»»

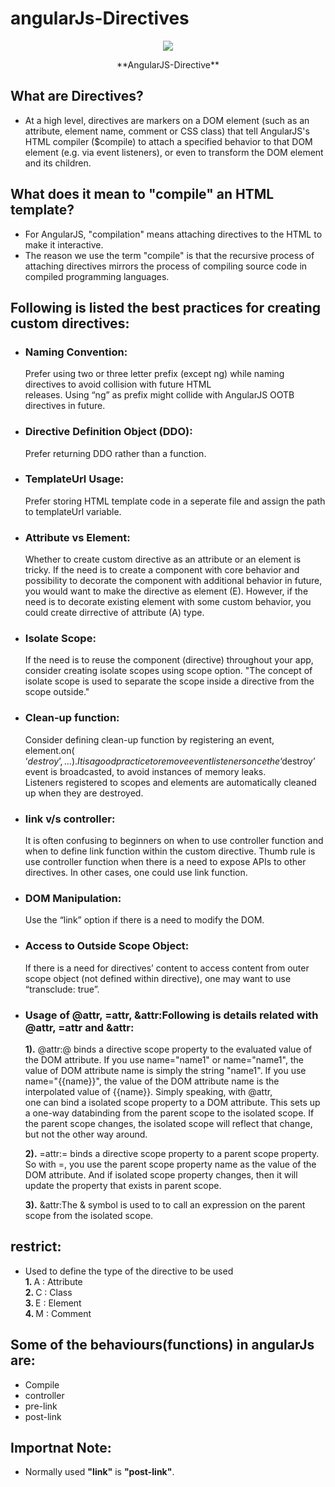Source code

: # angularJs-Directives

<p align="center">
    <img  src="https://blog.semaphore-software.com/wp-content/uploads/2015/08/3-Ways-to-Master-Angular-js-Directives.jpg?136c6e">
  <p align="center">**AngularJS-Directive**</p>
</p>

## What are Directives?
- At a high level, directives are markers on a DOM element (such as an attribute, element name, comment or CSS class) 
  that tell AngularJS's HTML compiler ($compile) to attach a specified behavior to that DOM element 
  (e.g. via event listeners), or even to transform the DOM element and its children.

## What does it mean to "compile" an HTML template? 
- For AngularJS, "compilation" means attaching directives to the HTML to make it interactive.
- The reason we use the term "compile" is that the recursive process of attaching directives mirrors the process of compiling source code   in compiled programming languages.

## Following is listed the best practices for creating custom directives:
- ### Naming Convention: 
  Prefer using two or three letter prefix (except ng) while naming directives to avoid collision with future HTML   
  releases. Using “ng” as prefix might collide with AngularJS OOTB directives in future.

- ### Directive Definition Object (DDO): 
  Prefer returning DDO rather than a function.

- ### TemplateUrl Usage: 
  Prefer storing HTML template code in a seperate file and assign the path to templateUrl variable.

- ### Attribute vs Element: 
  Whether to create custom directive as an attribute or an element is tricky. 
  If the need is to create a component with core behavior and possibility to decorate the component with additional behavior in future,     you would want to make the directive as element (E). However, if the need is to decorate existing element with some custom behavior,
  you could create dirrective of attribute (A) type.

- ### Isolate Scope:
   If the need is to reuse the component (directive) throughout your app, 
   consider creating isolate scopes using scope option. 
   "The concept of isolate scope is used to separate the scope inside a directive from the scope outside."
   
- ### Clean-up function:
  Consider defining clean-up function by registering an event, element.on( ‘$destroy’, …). 
  It is a good practice to remove event listeners once the ‘$destroy’ event is broadcasted, to avoid instances of memory leaks.   
  Listeners registered to scopes and elements are automatically cleaned up when they are destroyed.
  
- ### link v/s controller:
  It is often confusing to beginners on when to use controller function and when to define link function within the custom directive. 
  Thumb rule is use controller function when there is a need to expose APIs to other directives.
  In other cases, one could use link function.
  
- ### DOM Manipulation:
  Use the “link” option if there is a need to modify the DOM.

- ### Access to Outside Scope Object:
  If there is a need for directives’ content to access content from outer scope object (not defined within directive), 
  one may want to use “transclude: true”.
  
- ### Usage of @attr, =attr, &attr:Following is details related with @attr, =attr and &attr:
  <b>1).</b> @attr:@ binds a directive scope property to the evaluated value of the DOM attribute. 
  If you use name="name1" or name="name1", the value of DOM attribute name is simply the string "name1". 
  If you use name="{{name}}", the value of the DOM attribute name is the interpolated value of {{name}}. Simply speaking, with @attr,   
  one can bind a isolated scope property to a DOM attribute. This sets up a one-way databinding from the parent scope to the isolated 
  scope. If the parent scope changes, the isolated scope will reflect that change, but not the other way around.

  <b>2).</b> =attr:= binds a directive scope property to a parent scope property. 
  So with =, you use the parent scope property name as the value of the DOM attribute.
  And if isolated scope property changes, then it will update the property that exists in parent scope.

  <b>3).</b> &attr:The & symbol is used to to call an expression on the parent scope from the isolated scope.

## restrict:
- Used to define the type of the directive to be used<br/>
  <b>1. </b>  A : Attribute<br>
  <b>2. </b>  C : Class<br>
  <b>3. </b>  E : Element<br>
  <b>4. </b>  M : Comment<br>

## Some of the behaviours(functions) in angularJs are:
- Compile
- controller
- pre-link
- post-link


## Importnat Note:
- Normally used <b>"link"</b> is <b>"post-link"</b>.
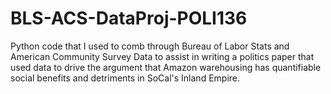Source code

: # BLS-ACS-DataProj-POLI136
Python code that I used to comb through Bureau of Labor Stats and American Community Survey Data to assist in writing a politics paper that used data to drive the argument that Amazon warehousing has quantifiable social benefits and detriments in SoCal's Inland Empire.
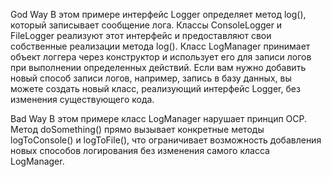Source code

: God Way
В этом примере интерфейс Logger определяет метод log(), который записывает сообщение лога. Классы ConsoleLogger и FileLogger реализуют этот интерфейс и предоставляют свои собственные реализации метода log(). Класс LogManager принимает объект логгера через конструктор и использует его для записи логов при выполнении определенных действий. Если вам нужно добавить новый способ записи логов, например, запись в базу данных, вы можете создать новый класс, реализующий интерфейс Logger, без изменения существующего кода.



Bad Way
В этом примере класс LogManager нарушает принцип OCP. Метод doSomething() прямо вызывает конкретные методы logToConsole() и logToFile(), что ограничивает возможность добавления новых способов логирования без изменения самого класса LogManager.
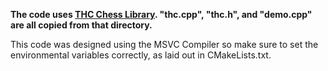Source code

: **The code uses [THC Chess Library](https://github.com/billforsternz/thc-chess-library). "thc.cpp", "thc.h", and "demo.cpp" are all copied from that directory.**

This code was designed using the MSVC Compiler so make sure to set the environmental variables correctly, as laid out in CMakeLists.txt.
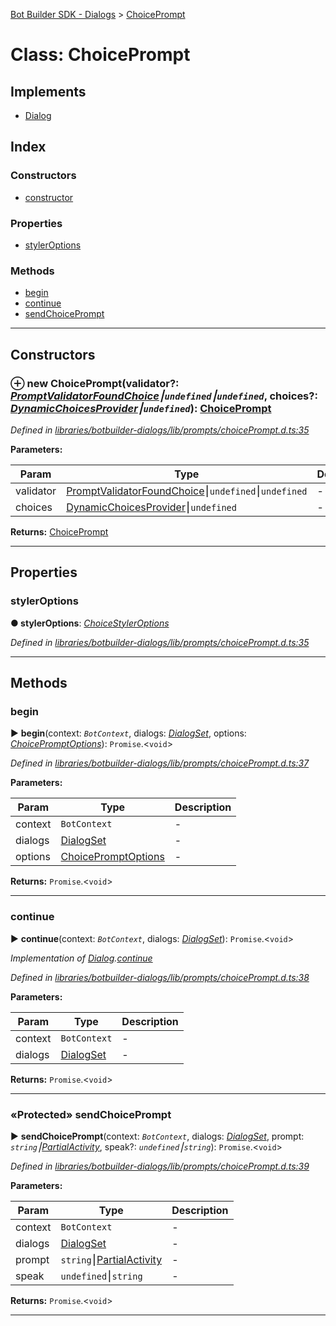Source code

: [Bot Builder SDK - Dialogs](../README.md) > [ChoicePrompt](../classes/botbuilder_dialogs.choiceprompt.md)



# Class: ChoicePrompt

## Implements

* [Dialog](../interfaces/botbuilder_dialogs.dialog.md)

## Index

### Constructors

* [constructor](botbuilder_dialogs.choiceprompt.md#constructor)


### Properties

* [stylerOptions](botbuilder_dialogs.choiceprompt.md#styleroptions)


### Methods

* [begin](botbuilder_dialogs.choiceprompt.md#begin)
* [continue](botbuilder_dialogs.choiceprompt.md#continue)
* [sendChoicePrompt](botbuilder_dialogs.choiceprompt.md#sendchoiceprompt)



---
## Constructors
<a id="constructor"></a>


### ⊕ **new ChoicePrompt**(validator?: *[PromptValidator](../#promptvalidator)[FoundChoice]()⎮`undefined`⎮`undefined`*, choices?: *[DynamicChoicesProvider](../#dynamicchoicesprovider)⎮`undefined`*): [ChoicePrompt](botbuilder_dialogs.choiceprompt.md)


*Defined in [libraries/botbuilder-dialogs/lib/prompts/choicePrompt.d.ts:35](https://github.com/Microsoft/botbuilder-js/blob/8226dcc/libraries/botbuilder-dialogs/lib/prompts/choicePrompt.d.ts#L35)*



**Parameters:**

| Param | Type | Description |
| ------ | ------ | ------ |
| validator | [PromptValidator](../#promptvalidator)[FoundChoice]()⎮`undefined`⎮`undefined`   |  - |
| choices | [DynamicChoicesProvider](../#dynamicchoicesprovider)⎮`undefined`   |  - |





**Returns:** [ChoicePrompt](botbuilder_dialogs.choiceprompt.md)

---


## Properties
<a id="styleroptions"></a>

###  stylerOptions

**●  stylerOptions**:  *[ChoiceStylerOptions]()* 

*Defined in [libraries/botbuilder-dialogs/lib/prompts/choicePrompt.d.ts:35](https://github.com/Microsoft/botbuilder-js/blob/8226dcc/libraries/botbuilder-dialogs/lib/prompts/choicePrompt.d.ts#L35)*





___


## Methods
<a id="begin"></a>

###  begin

► **begin**(context: *`BotContext`*, dialogs: *[DialogSet](botbuilder_dialogs.dialogset.md)*, options: *[ChoicePromptOptions](../interfaces/botbuilder_dialogs.choicepromptoptions.md)*): `Promise`.<`void`>



*Defined in [libraries/botbuilder-dialogs/lib/prompts/choicePrompt.d.ts:37](https://github.com/Microsoft/botbuilder-js/blob/8226dcc/libraries/botbuilder-dialogs/lib/prompts/choicePrompt.d.ts#L37)*



**Parameters:**

| Param | Type | Description |
| ------ | ------ | ------ |
| context | `BotContext`   |  - |
| dialogs | [DialogSet](botbuilder_dialogs.dialogset.md)   |  - |
| options | [ChoicePromptOptions](../interfaces/botbuilder_dialogs.choicepromptoptions.md)   |  - |





**Returns:** `Promise`.<`void`>





___

<a id="continue"></a>

###  continue

► **continue**(context: *`BotContext`*, dialogs: *[DialogSet](botbuilder_dialogs.dialogset.md)*): `Promise`.<`void`>



*Implementation of [Dialog](../interfaces/botbuilder_dialogs.dialog.md).[continue](../interfaces/botbuilder_dialogs.dialog.md#continue)*

*Defined in [libraries/botbuilder-dialogs/lib/prompts/choicePrompt.d.ts:38](https://github.com/Microsoft/botbuilder-js/blob/8226dcc/libraries/botbuilder-dialogs/lib/prompts/choicePrompt.d.ts#L38)*



**Parameters:**

| Param | Type | Description |
| ------ | ------ | ------ |
| context | `BotContext`   |  - |
| dialogs | [DialogSet](botbuilder_dialogs.dialogset.md)   |  - |





**Returns:** `Promise`.<`void`>





___

<a id="sendchoiceprompt"></a>

### «Protected» sendChoicePrompt

► **sendChoicePrompt**(context: *`BotContext`*, dialogs: *[DialogSet](botbuilder_dialogs.dialogset.md)*, prompt: *`string`⎮[Partial]()[Activity]()*, speak?: *`undefined`⎮`string`*): `Promise`.<`void`>



*Defined in [libraries/botbuilder-dialogs/lib/prompts/choicePrompt.d.ts:39](https://github.com/Microsoft/botbuilder-js/blob/8226dcc/libraries/botbuilder-dialogs/lib/prompts/choicePrompt.d.ts#L39)*



**Parameters:**

| Param | Type | Description |
| ------ | ------ | ------ |
| context | `BotContext`   |  - |
| dialogs | [DialogSet](botbuilder_dialogs.dialogset.md)   |  - |
| prompt | `string`⎮[Partial]()[Activity]()   |  - |
| speak | `undefined`⎮`string`   |  - |





**Returns:** `Promise`.<`void`>





___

««

WORK INSTRUCTION -> Copy the records above exactly, beginning at the line that contains "## Following is" and stopping after the line that contains "Whether to create".

OUTPUT BELOW ->
## Following is listed the best practices for creating custom directives:
- ### Naming Convention: 
  Prefer using two or three letter prefix (except ng) while naming directives to avoid collision with future HTML   
  releases. Using “ng” as prefix might collide with AngularJS OOTB directives in future.

- ### Directive Definition Object (DDO): 
  Prefer returning DDO rather than a function.

- ### TemplateUrl Usage: 
  Prefer storing HTML template code in a seperate file and assign the path to templateUrl variable.

- ### Attribute vs Element: 
  Whether to create custom directive as an attribute or an element is tricky. 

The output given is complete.